#### Work order
Set out exactly every line of the entries below, starting at the line that holds "## Import Heightmap" and stopping after the line that holds "The **Create New".

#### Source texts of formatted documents

Segment Open

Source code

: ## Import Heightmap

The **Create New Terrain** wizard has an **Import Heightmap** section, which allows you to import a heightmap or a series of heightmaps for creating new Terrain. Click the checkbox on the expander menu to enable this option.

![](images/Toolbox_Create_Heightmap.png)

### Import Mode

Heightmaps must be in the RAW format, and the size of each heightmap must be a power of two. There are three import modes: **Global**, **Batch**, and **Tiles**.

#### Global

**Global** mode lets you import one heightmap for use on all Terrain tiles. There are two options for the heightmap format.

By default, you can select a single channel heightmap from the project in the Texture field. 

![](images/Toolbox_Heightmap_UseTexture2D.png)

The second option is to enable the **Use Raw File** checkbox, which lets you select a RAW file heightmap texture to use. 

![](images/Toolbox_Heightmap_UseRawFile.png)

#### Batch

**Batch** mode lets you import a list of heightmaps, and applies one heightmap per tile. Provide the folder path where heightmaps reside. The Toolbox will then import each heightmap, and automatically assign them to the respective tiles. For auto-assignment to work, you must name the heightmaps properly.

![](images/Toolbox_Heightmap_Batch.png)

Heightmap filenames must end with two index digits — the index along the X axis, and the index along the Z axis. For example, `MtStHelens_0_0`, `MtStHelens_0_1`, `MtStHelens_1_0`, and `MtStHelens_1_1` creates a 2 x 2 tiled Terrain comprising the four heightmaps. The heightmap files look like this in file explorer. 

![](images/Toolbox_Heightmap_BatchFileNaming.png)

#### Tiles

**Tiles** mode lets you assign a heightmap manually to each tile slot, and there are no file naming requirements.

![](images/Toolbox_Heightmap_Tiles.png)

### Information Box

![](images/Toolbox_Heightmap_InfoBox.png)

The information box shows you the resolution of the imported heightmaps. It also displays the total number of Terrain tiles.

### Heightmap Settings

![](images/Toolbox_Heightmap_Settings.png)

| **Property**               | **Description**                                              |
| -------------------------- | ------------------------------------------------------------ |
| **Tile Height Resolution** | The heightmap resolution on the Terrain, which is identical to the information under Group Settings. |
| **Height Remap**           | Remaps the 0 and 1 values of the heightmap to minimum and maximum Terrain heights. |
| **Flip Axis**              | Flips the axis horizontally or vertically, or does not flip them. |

Segment Closed

#### Exercise answer
: ## Import Heightmap

The **Create New Terrain** wizard has an **Import Heightmap** section, which allows you to import a heightmap or a series of heightmaps for creating new Terrain. Click the checkbox on the expander menu to enable this option.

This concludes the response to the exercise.